Strange issue with Quality Gate failing

I am using SonarQube version 8.6 (I know this is not latest and greatest). I have an strange issue where code was merged from a feature branch into the master (main) branch and when the happened SonarQube showed a failing quality gage on the master (main) branch. the reason for the failure is "New Major Issues > 0, New Critical Issues > 0). So what I did was I added “Lines of Code”, “Major Issues” and “Critical Issues” to Activity graph.

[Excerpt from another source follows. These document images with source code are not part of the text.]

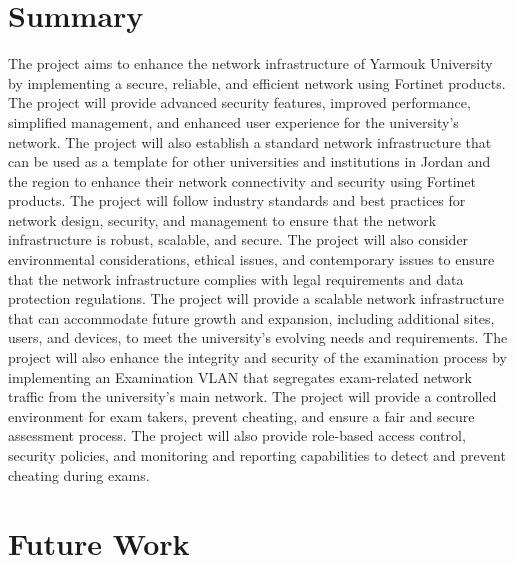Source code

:\documentclass[12pt]{report}
\begin{document}
\section{Summary}
The project aims to enhance the network infrastructure of Yarmouk University by implementing a secure, reliable, and efficient network using Fortinet products. The project will provide advanced security features, improved performance, simplified management, and enhanced user experience for the university's network. The project will also establish a standard network infrastructure that can be used as a template for other universities and institutions in Jordan and the region to enhance their network connectivity and security using Fortinet products. The project will follow industry standards and best practices for network design, security, and management to ensure that the network infrastructure is robust, scalable, and secure. The project will also consider environmental considerations, ethical issues, and contemporary issues to ensure that the network infrastructure complies with legal requirements and data protection regulations. The project will provide a scalable network infrastructure that can accommodate future growth and expansion, including additional sites, users, and devices, to meet the university's evolving needs and requirements. The project will also enhance the integrity and security of the examination process by implementing an Examination VLAN that segregates exam-related network traffic from the university's main network. The project will provide a controlled environment for exam takers, prevent cheating, and ensure a fair and secure assessment process. The project will also provide role-based access control, security policies, and monitoring and reporting capabilities to detect and prevent cheating during exams.

\section{Future Work}
\end{document}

I can’t show the the screenshot here, but here is the summary:

On July 15th (before the quality gate failure) I have:
3187 Lines of code
13 Major issues
9 Critical issues

On July 16th (after the code merge) I have:
3196 Lines of code
13 Major issues
9 Critical issues
Quality Gate : FAILED.

Given that the reason for the failure is "New Major Issues > 0, New Critical Issues > 0), I can’t see how this is possible since the count of Major and Critical issues is the same between the successful build and the failed build. What’s most interesting is the Maven logs say the quality gate failed because:

New critical issues: 8 > 0
New major issues: 13 > 0

I have no idea how these numbers were calculated. Thoughts?

Hi Michael,

Quality Gate represents the best way to implement the Clean as You Code concept by focusing on new code. (Quality Gates | SonarQube Docs)

By default, “New Code” is defined as code added or changed since the previous version. Meaning if you are refactoring your code, the refactored code is “New Code.”

By contrast, let’s define old code or legacy code. Personally, I like to think of this in the Robert C. Martin paradigm. He wrote “Clean Code” and “Working Effectively With Legacy Code.” Martin states in Working Effectively with Legacy Code, “Legacy Code is code without tests.”

Regardless if the code committed is designed to either

  • preserve existing behavior (by refactoring and testing Legacy Code effectively)
  • Or create an entirely new behavior,
    both are considered New Code by default to SonarQube.

The default quality gate called “Sonar Way” does not check for a reduction in the number of issues on old code because you need new code to create the changes to the old code.

“As long as your Quality gate is green, your releases will continue to improve.” - Clean as You Code | SonarQube Docs

Without being able to look at your quality profile used and the code changes, I can give an educated guess. The area in the code where the issues were, was changed enough to be considered new code but the issues did not disappear. Since new issues can’t be introduced then the Gate fails.

We have a few ways of measuring code, Issue Severity, Maintainability, Reliability, Security, etc. Each of those categories, analysis the code in different ways. Which could offer less noise than new issues introduced (aka New Major Issues > 0). You might want to look into that or you need to solve the Major and critical issues that already exist.

You can read more at these links:

Hope this Helps,
Megan

Thank you for the information. All this makes perfect sense. However, I still can’t figure out how the Quality Gate would fail neither the Major nor Critical issue counts changed from July 15th to July 16th. The only thing I know is the Quality Gate started to fail because when I hover over the little triangle icon on the activity page it says “New Major Issues > 0, New Critical Issues > 0” But that’s all in information I can get. I can’t see what SQ is considering to be new code and what the issues are.